There's nothing really simple out there. It all confuses. That is why, I suppose, people have such trouble accepting the idea that there is some kind of absolute truth in the universe.
Nothing in this life ever just jumps on a straight-line path and goes forward, without vectored influence to push/shove it to the right or left. In experience we are, like, all over the place. Here one day, there the next, trying to make up our minds about what to do, how to approach this or that person about something-or-other problem, or how to solve this problem and ignore that other one, hoping it-he-she-it will go away.
So if there is any truth in this life, in this world, universe, we access it only after discovering the nugget from some obscure hiding place, and then we are proud of ourselves because we've uncovered some precious truth, like treasure in a field. Eschewing the common good and beauty all around us, we prefer to dig for rare booty. Then finding something good beneath all the crap that goes on becomes a triumph of sorts, and we can feel good about ourselves for a while.

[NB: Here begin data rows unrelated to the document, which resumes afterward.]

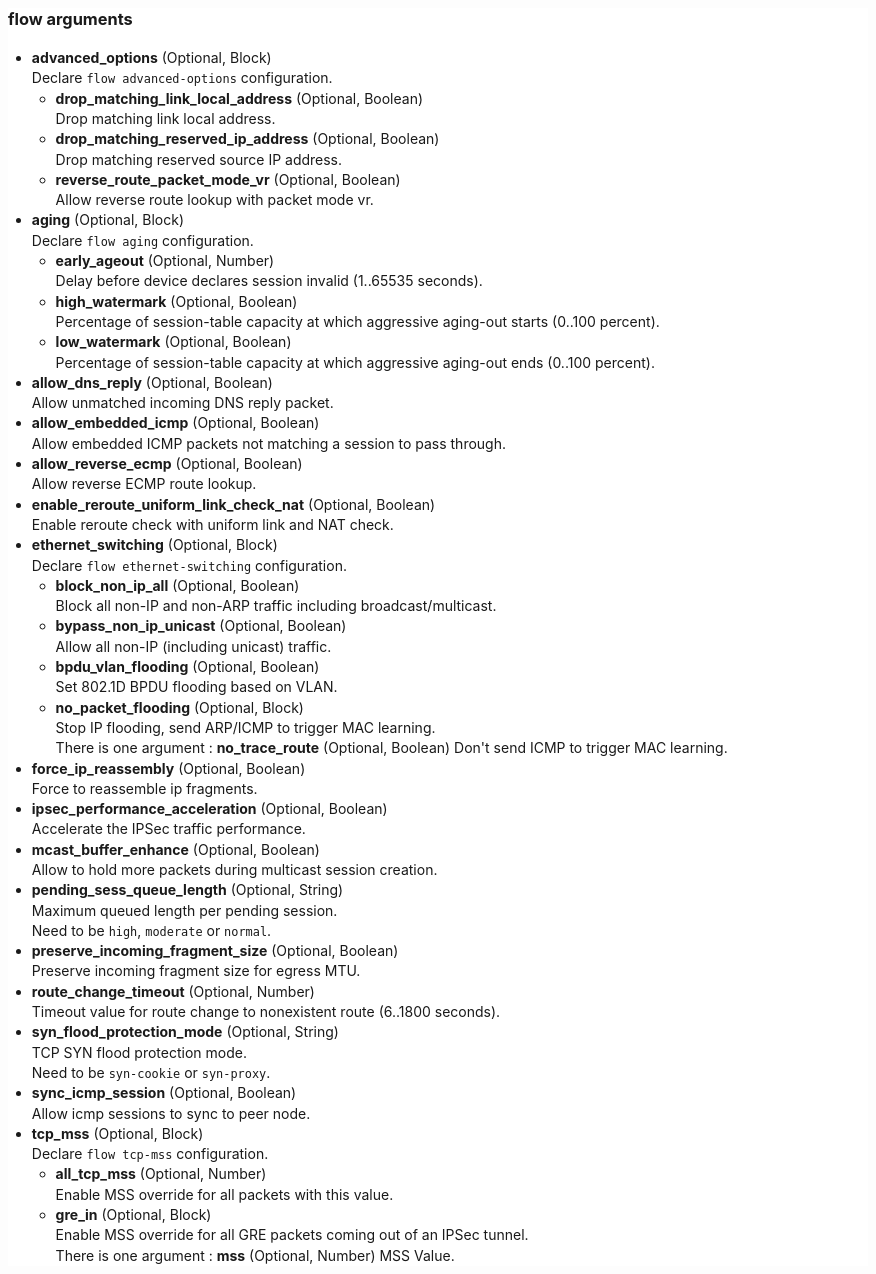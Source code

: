
### flow arguments

- **advanced_options** (Optional, Block)  
  Declare `flow advanced-options` configuration.
  - **drop_matching_link_local_address** (Optional, Boolean)  
    Drop matching link local address.
  - **drop_matching_reserved_ip_address** (Optional, Boolean)  
    Drop matching reserved source IP address.
  - **reverse_route_packet_mode_vr** (Optional, Boolean)  
    Allow reverse route lookup with packet mode vr.
- **aging** (Optional, Block)  
  Declare `flow aging` configuration.
  - **early_ageout** (Optional, Number)  
    Delay before device declares session invalid (1..65535 seconds).
  - **high_watermark** (Optional, Boolean)  
    Percentage of session-table capacity at which aggressive aging-out starts (0..100 percent).
  - **low_watermark** (Optional, Boolean)  
    Percentage of session-table capacity at which aggressive aging-out ends (0..100 percent).
- **allow_dns_reply** (Optional, Boolean)  
  Allow unmatched incoming DNS reply packet.
- **allow_embedded_icmp** (Optional, Boolean)  
  Allow embedded ICMP packets not matching a session to pass through.
- **allow_reverse_ecmp** (Optional, Boolean)  
  Allow reverse ECMP route lookup.
- **enable_reroute_uniform_link_check_nat** (Optional, Boolean)  
  Enable reroute check with uniform link and NAT check.
- **ethernet_switching** (Optional, Block)  
  Declare `flow ethernet-switching` configuration.
  - **block_non_ip_all** (Optional, Boolean)  
    Block all non-IP and non-ARP traffic including broadcast/multicast.
  - **bypass_non_ip_unicast** (Optional, Boolean)  
    Allow all non-IP (including unicast) traffic.
  - **bpdu_vlan_flooding** (Optional, Boolean)  
    Set 802.1D BPDU flooding based on VLAN.
  - **no_packet_flooding** (Optional, Block)  
    Stop IP flooding, send ARP/ICMP to trigger MAC learning.  
    There is one argument : **no_trace_route** (Optional, Boolean) Don't send ICMP to trigger MAC learning.
- **force_ip_reassembly** (Optional, Boolean)  
  Force to reassemble ip fragments.
- **ipsec_performance_acceleration** (Optional, Boolean)  
  Accelerate the IPSec traffic performance.
- **mcast_buffer_enhance** (Optional, Boolean)  
  Allow to hold more packets during multicast session creation.
- **pending_sess_queue_length** (Optional, String)  
  Maximum queued length per pending session.  
  Need to be `high`, `moderate` or `normal`.
- **preserve_incoming_fragment_size** (Optional, Boolean)  
  Preserve incoming fragment size for egress MTU.
- **route_change_timeout** (Optional, Number)  
  Timeout value for route change to nonexistent route (6..1800 seconds).
- **syn_flood_protection_mode** (Optional, String)  
  TCP SYN flood protection mode.  
  Need to be `syn-cookie` or `syn-proxy`.
- **sync_icmp_session** (Optional, Boolean)  
  Allow icmp sessions to sync to peer node.
- **tcp_mss** (Optional, Block)  
  Declare `flow tcp-mss` configuration.
  - **all_tcp_mss** (Optional, Number)  
    Enable MSS override for all packets with this value.
  - **gre_in** (Optional, Block)  
    Enable MSS override for all GRE packets coming out of an IPSec tunnel.  
    There is one argument : **mss** (Optional, Number) MSS Value.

Jesus explained to his disciples that he speaks to the people of this world in parables, because they do not see really what something is when they are looking at it, and they do not really hear what's going on here, even though they think they are listening.
I think that's why writers like me like to veil our visions in allegory, metaphor, nuance, and literary B.S., hoping that the world will dig through our fabric of symbolism and story to discover some truth in it. We could say that, parabolically, we are a little bit like the master story-teller of all time--the one who spoke truth in parables. In truth, however, our vain musings can not hold a candle to his wisdom.